The first step is building your target account list, but wait! You’ll need input from your ABM leadership and sales team to understand what types of accounts are right for your business and who ticks the boxes on your Ideal Customer Profile (ICP).
Now the fun really starts and you can put the technology to work. Take your ICP list, some keywords from your SEO/SEM programs and tah dah you have a target account list. Of course the technology does all the hard work for you. It helps you understand why you have this list of accounts and provides you detailed information on each of those accounts. This allows you to see what types of intent that account is showing and the content they are consuming. To put this into context, for me as a marketer at Demandbase, I want to know what accounts are researching ABM-related topics and see what content they are consuming that is related to ABM.
So I’ve got all this amazing data and I’m now starting to feel all warm and fuzzy inside as I have a list of accounts that are showing active buying signals right at the start of the buyers journey. So what happens next? I dig deeper into those accounts and see they are not coming to my website – but it’s ok as I have a strategy for that – account-based advertising. Let’s start an ads campaign to those accounts not currently engaging with us. Let’s serve them content that is relevant to their business and where they are in the buying cycle. Not only am I able to see those accounts now engaging with us and visiting my website, but I can also measure the effectiveness of my ads campaign to really understand how it is performing (see it in action). Great for me as a marketer as I can really prove value to the business and I’m connecting my sales team with in-market accounts that are researching solutions our business can help with.
As a marketer, I also care about a good user experience and I want that customer journey to be connected. So when those target accounts hit my website I’m going to implement an engagement strategy so I can engage each customer with the right content at the right time.

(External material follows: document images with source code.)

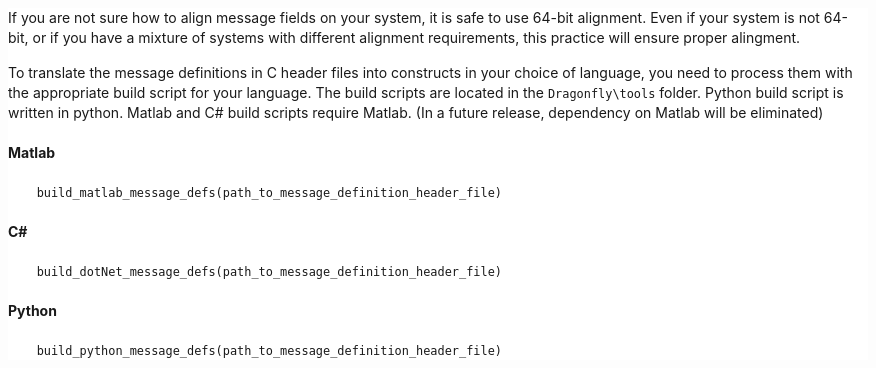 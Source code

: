 If you are not sure how to align message fields on your system, it is safe to use 64-bit alignment. 
Even if your system is not 64-bit, or if you have a mixture of systems with different alignment requirements,
this practice will ensure proper alingment.

To translate the message definitions in C header files into constructs in your choice of language, you need to process them 
with the appropriate build script for your language. The build scripts are located in the `Dragonfly\tools` folder.
Python build script is written in python. Matlab and C&#35; build scripts require Matlab. (In a future release, dependency on 
Matlab will be eliminated)

#### Matlab

        build_matlab_message_defs(path_to_message_definition_header_file)

#### C&#35;
        
        build_dotNet_message_defs(path_to_message_definition_header_file)

#### Python
    
        build_python_message_defs(path_to_message_definition_header_file)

Finally, the key tenet of an ABM Strategy is sales & marketing alignment. I want to be a strategic partner with sales, so I’m going to deliver insights where sales is already working to make it super easy for them. My sales team will get email notifications and Slack alerts when one of their accounts is on our website. I’m also going to share all the intent signals with them so they have the context and insights they need to take-action, personalise their outreach and maximize the quality of their conversations.
ABM doesn’t have to be hard. By adopting a “crawl, walk, run” approach, you can identify what’s working and what’s not without a huge investment.